Incluso es más que probable que el adicto, y por el hecho de haber pedido ayuda especializada y estar en tratamiento, tenga más conciencia de no conducir bajo los efectos de la sustancia tóxica.

Asimismo, la norma, pudiera provocar el efecto nefasto y contrario de que las personas con  adicción no soliciten ayuda médica, por el miedo a que ello comporte la privación del carnet de conducir, que incluso pudiera privarles  del medio de transporte para desplazarse a su puesto de trabajo, por ejemplo.

En todo caso las medidas que se deben tomar, deben ser educativas y de prevención. Educar al ciudadano para que asuma que el alcohol y la conducción son incompatibles, inculcar que quien se pone a los mandos de un vehículo debe estar capacitado para ello, física y psíquicamente.

De resolverse esta normativa, cabrían dudas como, qué sucedería  con  ciclistas y peatones ¿habría que limitar también su movilidad?.

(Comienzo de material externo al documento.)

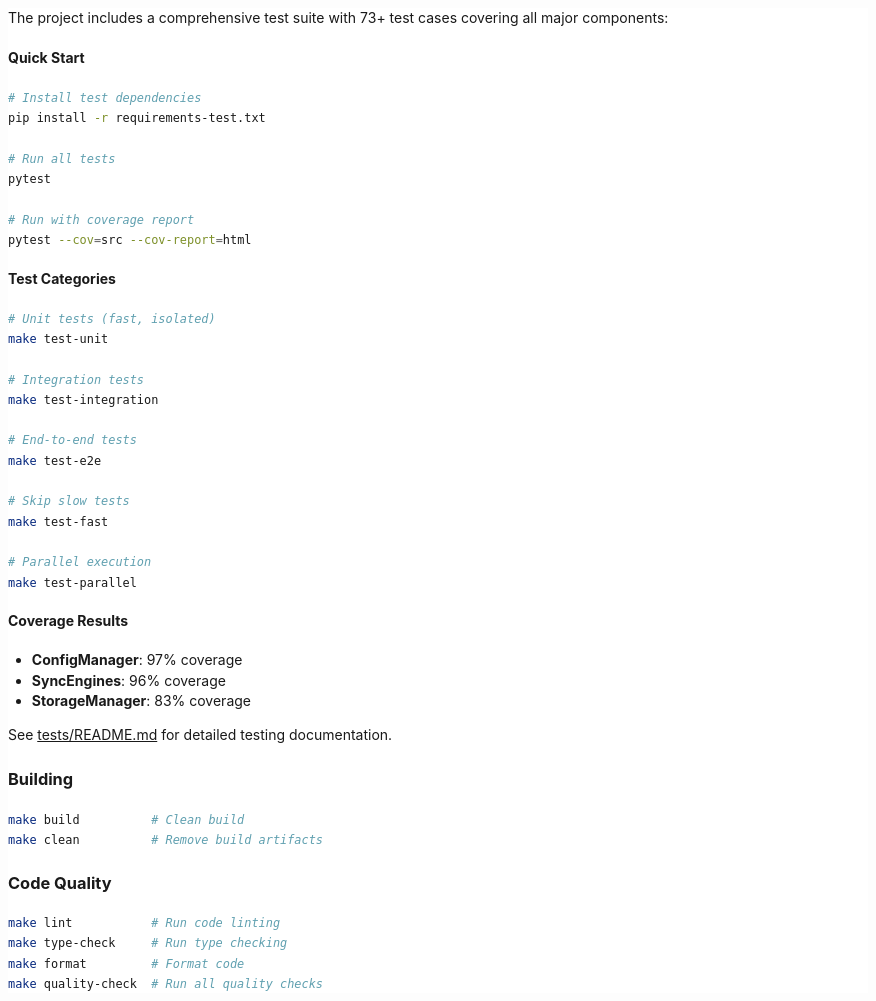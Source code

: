 The project includes a comprehensive test suite with 73+ test cases covering all major components:

#### Quick Start
```bash
# Install test dependencies
pip install -r requirements-test.txt

# Run all tests
pytest

# Run with coverage report
pytest --cov=src --cov-report=html
```

#### Test Categories
```bash
# Unit tests (fast, isolated)
make test-unit

# Integration tests
make test-integration

# End-to-end tests
make test-e2e

# Skip slow tests
make test-fast

# Parallel execution
make test-parallel
```

#### Coverage Results
- **ConfigManager**: 97% coverage
- **SyncEngines**: 96% coverage  
- **StorageManager**: 83% coverage

See [tests/README.md](tests/README.md) for detailed testing documentation.

### Building

```bash
make build          # Clean build
make clean          # Remove build artifacts
```

### Code Quality

```bash
make lint           # Run code linting
make type-check     # Run type checking
make format         # Format code
make quality-check  # Run all quality checks
```

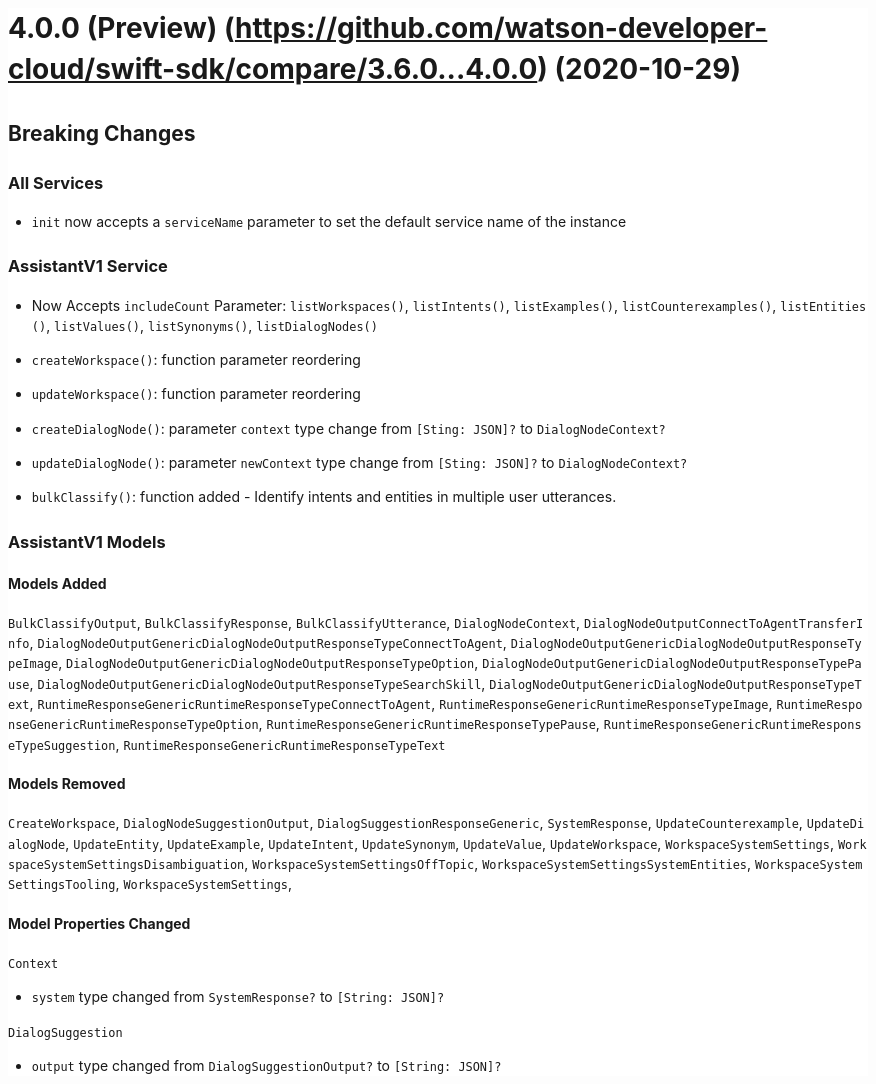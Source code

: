 
# 4.0.0 (Preview) (https://github.com/watson-developer-cloud/swift-sdk/compare/3.6.0...4.0.0) (2020-10-29)

## Breaking Changes

### All Services
* `init` now accepts a `serviceName` parameter to set the default service name of the instance

### AssistantV1 Service

* Now Accepts `includeCount` Parameter: `listWorkspaces()`, `listIntents()`, `listExamples()`, `listCounterexamples()`, `listEntities()`, `listValues()`, `listSynonyms()`, `listDialogNodes()`

* `createWorkspace()`: function parameter reordering

* `updateWorkspace()`: function parameter reordering

* `createDialogNode()`: parameter `context` type change from `[Sting: JSON]?` to `DialogNodeContext?`

* `updateDialogNode()`: parameter `newContext` type change from `[Sting: JSON]?` to `DialogNodeContext?`

* `bulkClassify()`: function added - Identify intents and entities in multiple user utterances.


### AssistantV1 Models

#### Models Added
`BulkClassifyOutput`, `BulkClassifyResponse`, `BulkClassifyUtterance`, `DialogNodeContext`, `DialogNodeOutputConnectToAgentTransferInfo`, `DialogNodeOutputGenericDialogNodeOutputResponseTypeConnectToAgent`, `DialogNodeOutputGenericDialogNodeOutputResponseTypeImage`, `DialogNodeOutputGenericDialogNodeOutputResponseTypeOption`, `DialogNodeOutputGenericDialogNodeOutputResponseTypePause`, `DialogNodeOutputGenericDialogNodeOutputResponseTypeSearchSkill`, `DialogNodeOutputGenericDialogNodeOutputResponseTypeText`, `RuntimeResponseGenericRuntimeResponseTypeConnectToAgent`, `RuntimeResponseGenericRuntimeResponseTypeImage`, `RuntimeResponseGenericRuntimeResponseTypeOption`, `RuntimeResponseGenericRuntimeResponseTypePause`, `RuntimeResponseGenericRuntimeResponseTypeSuggestion`, `RuntimeResponseGenericRuntimeResponseTypeText`

#### Models Removed
`CreateWorkspace`, `DialogNodeSuggestionOutput`, `DialogSuggestionResponseGeneric`, `SystemResponse`, `UpdateCounterexample`, `UpdateDialogNode`, `UpdateEntity`, `UpdateExample`, `UpdateIntent`, `UpdateSynonym`, `UpdateValue`, `UpdateWorkspace`, `WorkspaceSystemSettings`, `WorkspaceSystemSettingsDisambiguation`, `WorkspaceSystemSettingsOffTopic`, `WorkspaceSystemSettingsSystemEntities`, `WorkspaceSystemSettingsTooling`, `WorkspaceSystemSettings`,

#### Model Properties Changed
`Context`
* `system` type changed from `SystemResponse?` to `[String: JSON]?`

`DialogSuggestion`
* `output` type changed from `DialogSuggestionOutput?` to `[String: JSON]?`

La propuesta, en definitiva, resulta una intromisión ilegítima y desproporcionada de la Administración, en la esfera privada de las personas, que a la postre decide privar de un derecho “por si acaso” se comete un delito. En este sentido, sería lo mismo que privarle la movilidad, a los que hayan nacido en un barrio con alto porcentaje de delincuencia, en aras de evitar que cometan un delito.